> Work order: Pictures do not belong in the copy; transcribe everything else in the records exactly.
--- Records ---
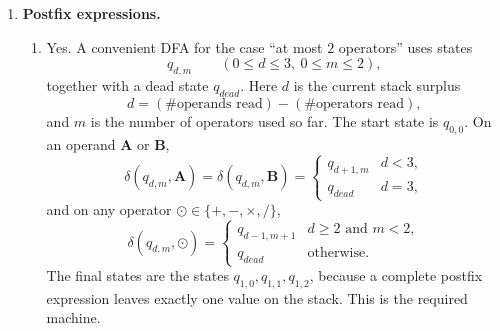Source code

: \documentclass[11pt,openany]{book}
\begin{document}
\begin{enumerate}[{1.}1.]
\begin{enumerate}
\item For ``zero or more valid unnested Pascal comments,'' use
\[
B=\langle\Sigma,T,O_0,\delta,F'\rangle,
\]
where
\[
T=\{O_0,O_{(},O_{*},I_0,I_{*},D\},
\qquad
F'=\{O_0,O_{(},O_{*}\}.
\]
Here $O$ means ``outside any comment.'' The full transition function is:
\[
\begin{array}{c|ccccc}
      & \pmb{a} & \pmb{b} & \pmb{(} & \pmb{*} & \pmb{)} \\\hline
O_0   & O_0 & O_0 & O_{(} & O_{*} & O_0 \\
O_{(} & O_0 & O_0 & O_{(} & I_0   & O_0 \\
O_{*} & O_0 & O_0 & O_{(} & O_{*} & D   \\
I_0   & I_0 & I_0 & I_0   & I_{*} & I_0 \\
I_{*} & I_0 & I_0 & I_0   & I_{*} & O_0 \\
D     & D   & D   & D     & D     & D
\end{array}
\]
This machine accepts exactly the strings that end outside a comment and never
produce an illegal delimiter fragment.
\end{enumerate}

\item \textbf{Postfix expressions.}

\begin{enumerate}
\item Yes. A convenient DFA for the case ``at most $2$ operators'' uses states
\[
q_{d,m}\qquad (0\leq d\leq 3,\ 0\leq m\leq 2),
\]
together with a dead state $q_{dead}$. Here $d$ is the current stack surplus
\[
d=(\#\text{operands read})-(\#\text{operators read}),
\]
and $m$ is the number of operators used so far. The start state is $q_{0,0}$. On an operand $\pmb{A}$ or $\pmb{B}$,
\[
\delta(q_{d,m},\pmb{A})=\delta(q_{d,m},\pmb{B})=
\begin{cases}
q_{d+1,m} & d<3,\\
q_{dead} & d=3,
\end{cases}
\]
and on any operator $\odot\in\{\pmb{+},\pmb{-},\pmb{\times},\pmb{/}\}$,
\[
\delta(q_{d,m},\odot)=
\begin{cases}
q_{d-1,m+1} & d\geq 2 \text{ and } m<2,\\
q_{dead} & \text{otherwise.}
\end{cases}
\]
The final states are the states $q_{1,0},q_{1,1},q_{1,2}$, because a complete postfix expression leaves exactly one value on the stack. This is the required machine.


\end{enumerate}
\end{enumerate}
\end{document}

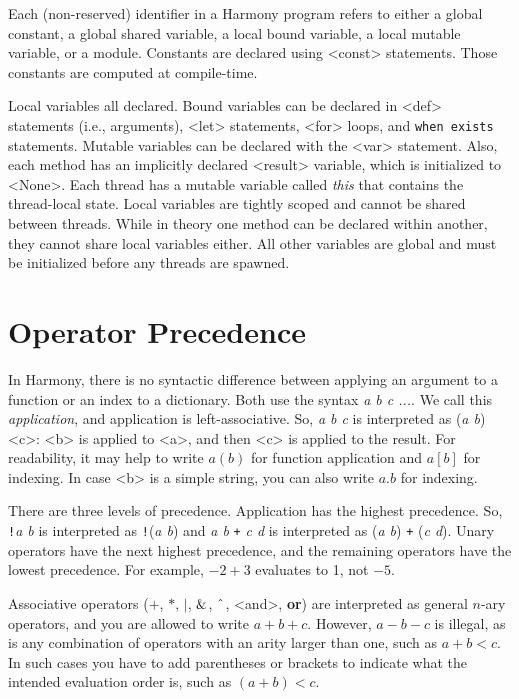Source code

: \documentclass{report}
\begin{document}
Each (non-reserved) identifier in a Harmony program refers to either
a global constant, a global shared variable, a local bound variable,
a local mutable variable, or a module.
Constants are declared using <{const}> statements.
Those constants are computed at compile-time.

Local variables all declared.
Bound variables can be declared in
<{def}> statements (i.e., arguments),
<{let}> statements, <{for}> loops, and \texttt{when exists} statements.
Mutable variables can be declared with the <{var}> statement.
Also, each method has an implicitly declared
<{result}> variable, which is initialized to <{None}>.
Each thread has a mutable variable called \textit{this} that contains
the thread-local state.
Local variables are tightly scoped and cannot be shared
between threads.
While in theory one method can be declared within another,
they cannot share local variables either.
All other variables are global and must be initialized
before any threads are spawned.

\section{Operator Precedence}

In Harmony, there is no syntactic difference between applying an argument to a function
or an index to a dictionary.  Both use the syntax \textit{a b c ...}.
We call this \emph{application}, and application is left-associative.
So, \textit{a b c} is interpreted as (\textit{a b}) <{c}>: <{b}> is applied to <{a}>,
and then <{c}> is applied to the result.
For readability, it may help to write $a(b)$ for function application and
$a[b]$ for indexing.  In case <{b}> is a simple string,
you can also write $a.b$ for indexing.

There are three levels of precedence.
Application has the highest precedence.  So, \texttt{!}\textit{a b} is interpreted as
\texttt{!}(\textit{a b}) and \textit{a b} \texttt{+} \textit{c d} is interpreted as
(\textit{a b}) \texttt{+} (\textit{c d}).
Unary operators have the next highest precedence,
and the remaining operators have the lowest precedence.
For example, $-2 + 3$ evaluates to 1, not $-5$.

Associative operators ($+$, $*$, $|$, $\string&$, $\string^$, <{and}>, \textbf{or})
are interpreted as general $n$-ary operators, and you are allowed to write
$a + b + c$.  However, $a - b - c$ is illegal, as is any combination of operators with an
arity larger than one, such as $a + b < c$.
In such cases you have to add parentheses or brackets to indicate what
the intended evaluation order is, such as $(a + b) < c$.
\end{document}
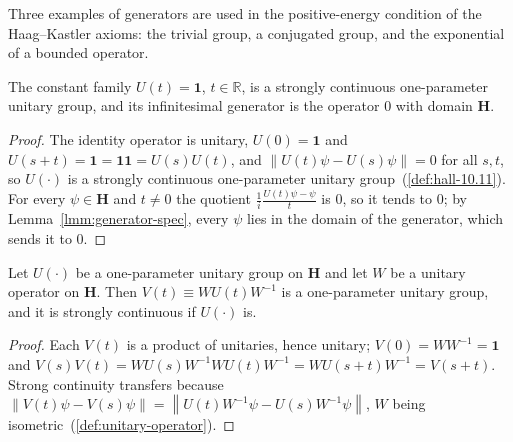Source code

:Three examples of generators are used in the positive-energy condition of the Haag–Kastler axioms: the trivial group, a conjugated group, and the exponential of a bounded operator.

\begin{lemma}
    \label{lmm:generator-const}
    \leanok
    The constant family $U(t) = \mathbf{1}$, $t \in \mathbb{R}$, is a strongly continuous one-parameter unitary group, and its infinitesimal generator is the operator $0$ with domain $\mathbf{H}$.
\end{lemma}
\begin{proof}
    \leanok
    The identity operator is unitary, $U(0) = \mathbf{1}$ and $U(s+t) = \mathbf{1} = \mathbf{1}\mathbf{1} = U(s)U(t)$, and $\left\| U(t)\psi - U(s)\psi \right\| = 0$ for all $s, t$, so $U(\cdot)$ is a strongly continuous one-parameter unitary group~(\ref{def:hall-10.11}). For every $\psi \in \mathbf{H}$ and $t \ne 0$ the quotient $\frac{1}{i}\frac{U(t)\psi - \psi}{t}$ is $0$, so it tends to $0$; by Lemma~\ref{lmm:generator-spec}, every $\psi$ lies in the domain of the generator, which sends it to $0$.
\end{proof}

\begin{lemma}
    \label{lmm:conj-unitary-group}
    \leanok
    Let $U(\cdot)$ be a one-parameter unitary group on $\mathbf{H}$ and let $W$ be a unitary operator on $\mathbf{H}$. Then $V(t) \equiv WU(t)W^{-1}$ is a one-parameter unitary group, and it is strongly continuous if $U(\cdot)$ is.
\end{lemma}
\begin{proof}
    \leanok
    Each $V(t)$ is a product of unitaries, hence unitary; $V(0) = WW^{-1} = \mathbf{1}$ and $V(s)V(t) = WU(s)W^{-1}WU(t)W^{-1} = WU(s+t)W^{-1} = V(s+t)$. Strong continuity transfers because $\left\| V(t)\psi - V(s)\psi \right\| = \left\| U(t)W^{-1}\psi - U(s)W^{-1}\psi \right\|$, $W$ being isometric~(\ref{def:unitary-operator}).
\end{proof}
---
> Exercise output:
Source code

: \documentclass[11pt,openany]{book}
\begin{document}
\begin{enumerate}[{1.}1.]
\begin{enumerate}
\item For ``zero or more valid unnested Pascal comments,'' use
\[
B=\langle\Sigma,T,O_0,\delta,F'\rangle,
\]
where
\[
T=\{O_0,O_{(},O_{*},I_0,I_{*},D\},
\qquad
F'=\{O_0,O_{(},O_{*}\}.
\]
Here $O$ means ``outside any comment.'' The full transition function is:
\[
\begin{array}{c|ccccc}
      & \pmb{a} & \pmb{b} & \pmb{(} & \pmb{*} & \pmb{)} \\\hline
O_0   & O_0 & O_0 & O_{(} & O_{*} & O_0 \\
O_{(} & O_0 & O_0 & O_{(} & I_0   & O_0 \\
O_{*} & O_0 & O_0 & O_{(} & O_{*} & D   \\
I_0   & I_0 & I_0 & I_0   & I_{*} & I_0 \\
I_{*} & I_0 & I_0 & I_0   & I_{*} & O_0 \\
D     & D   & D   & D     & D     & D
\end{array}
\]
This machine accepts exactly the strings that end outside a comment and never
produce an illegal delimiter fragment.
\end{enumerate}

\item \textbf{Postfix expressions.}

\begin{enumerate}
\item Yes. A convenient DFA for the case ``at most $2$ operators'' uses states
\[
q_{d,m}\qquad (0\leq d\leq 3,\ 0\leq m\leq 2),
\]
together with a dead state $q_{dead}$. Here $d$ is the current stack surplus
\[
d=(\#\text{operands read})-(\#\text{operators read}),
\]
and $m$ is the number of operators used so far. The start state is $q_{0,0}$. On an operand $\pmb{A}$ or $\pmb{B}$,
\[
\delta(q_{d,m},\pmb{A})=\delta(q_{d,m},\pmb{B})=
\begin{cases}
q_{d+1,m} & d<3,\\
q_{dead} & d=3,
\end{cases}
\]
and on any operator $\odot\in\{\pmb{+},\pmb{-},\pmb{\times},\pmb{/}\}$,
\[
\delta(q_{d,m},\odot)=
\begin{cases}
q_{d-1,m+1} & d\geq 2 \text{ and } m<2,\\
q_{dead} & \text{otherwise.}
\end{cases}
\]
The final states are the states $q_{1,0},q_{1,1},q_{1,2}$, because a complete postfix expression leaves exactly one value on the stack. This is the required machine.


\end{enumerate}
\end{enumerate}
\end{document}

Source code

: \documentclass{report}
\begin{document}
Each (non-reserved) identifier in a Harmony program refers to either
a global constant, a global shared variable, a local bound variable,
a local mutable variable, or a module.
Constants are declared using <{const}> statements.
Those constants are computed at compile-time.

Local variables all declared.
Bound variables can be declared in
<{def}> statements (i.e., arguments),
<{let}> statements, <{for}> loops, and \texttt{when exists} statements.
Mutable variables can be declared with the <{var}> statement.
Also, each method has an implicitly declared
<{result}> variable, which is initialized to <{None}>.
Each thread has a mutable variable called \textit{this} that contains
the thread-local state.
Local variables are tightly scoped and cannot be shared
between threads.
While in theory one method can be declared within another,
they cannot share local variables either.
All other variables are global and must be initialized
before any threads are spawned.

\section{Operator Precedence}

In Harmony, there is no syntactic difference between applying an argument to a function
or an index to a dictionary.  Both use the syntax \textit{a b c ...}.
We call this \emph{application}, and application is left-associative.
So, \textit{a b c} is interpreted as (\textit{a b}) <{c}>: <{b}> is applied to <{a}>,
and then <{c}> is applied to the result.
For readability, it may help to write $a(b)$ for function application and
$a[b]$ for indexing.  In case <{b}> is a simple string,
you can also write $a.b$ for indexing.

There are three levels of precedence.
Application has the highest precedence.  So, \texttt{!}\textit{a b} is interpreted as
\texttt{!}(\textit{a b}) and \textit{a b} \texttt{+} \textit{c d} is interpreted as
(\textit{a b}) \texttt{+} (\textit{c d}).
Unary operators have the next highest precedence,
and the remaining operators have the lowest precedence.
For example, $-2 + 3$ evaluates to 1, not $-5$.

Associative operators ($+$, $*$, $|$, $\string&$, $\string^$, <{and}>, \textbf{or})
are interpreted as general $n$-ary operators, and you are allowed to write
$a + b + c$.  However, $a - b - c$ is illegal, as is any combination of operators with an
arity larger than one, such as $a + b < c$.
In such cases you have to add parentheses or brackets to indicate what
the intended evaluation order is, such as $(a + b) < c$.
\end{document}
Source code

:Three examples of generators are used in the positive-energy condition of the Haag–Kastler axioms: the trivial group, a conjugated group, and the exponential of a bounded operator.

\begin{lemma}
    \label{lmm:generator-const}
    \leanok
    The constant family $U(t) = \mathbf{1}$, $t \in \mathbb{R}$, is a strongly continuous one-parameter unitary group, and its infinitesimal generator is the operator $0$ with domain $\mathbf{H}$.
\end{lemma}
\begin{proof}
    \leanok
    The identity operator is unitary, $U(0) = \mathbf{1}$ and $U(s+t) = \mathbf{1} = \mathbf{1}\mathbf{1} = U(s)U(t)$, and $\left\| U(t)\psi - U(s)\psi \right\| = 0$ for all $s, t$, so $U(\cdot)$ is a strongly continuous one-parameter unitary group~(\ref{def:hall-10.11}). For every $\psi \in \mathbf{H}$ and $t \ne 0$ the quotient $\frac{1}{i}\frac{U(t)\psi - \psi}{t}$ is $0$, so it tends to $0$; by Lemma~\ref{lmm:generator-spec}, every $\psi$ lies in the domain of the generator, which sends it to $0$.
\end{proof}

\begin{lemma}
    \label{lmm:conj-unitary-group}
    \leanok
    Let $U(\cdot)$ be a one-parameter unitary group on $\mathbf{H}$ and let $W$ be a unitary operator on $\mathbf{H}$. Then $V(t) \equiv WU(t)W^{-1}$ is a one-parameter unitary group, and it is strongly continuous if $U(\cdot)$ is.
\end{lemma}
\begin{proof}
    \leanok
    Each $V(t)$ is a product of unitaries, hence unitary; $V(0) = WW^{-1} = \mathbf{1}$ and $V(s)V(t) = WU(s)W^{-1}WU(t)W^{-1} = WU(s+t)W^{-1} = V(s+t)$. Strong continuity transfers because $\left\| V(t)\psi - V(s)\psi \right\| = \left\| U(t)W^{-1}\psi - U(s)W^{-1}\psi \right\|$, $W$ being isometric~(\ref{def:unitary-operator}).
\end{proof}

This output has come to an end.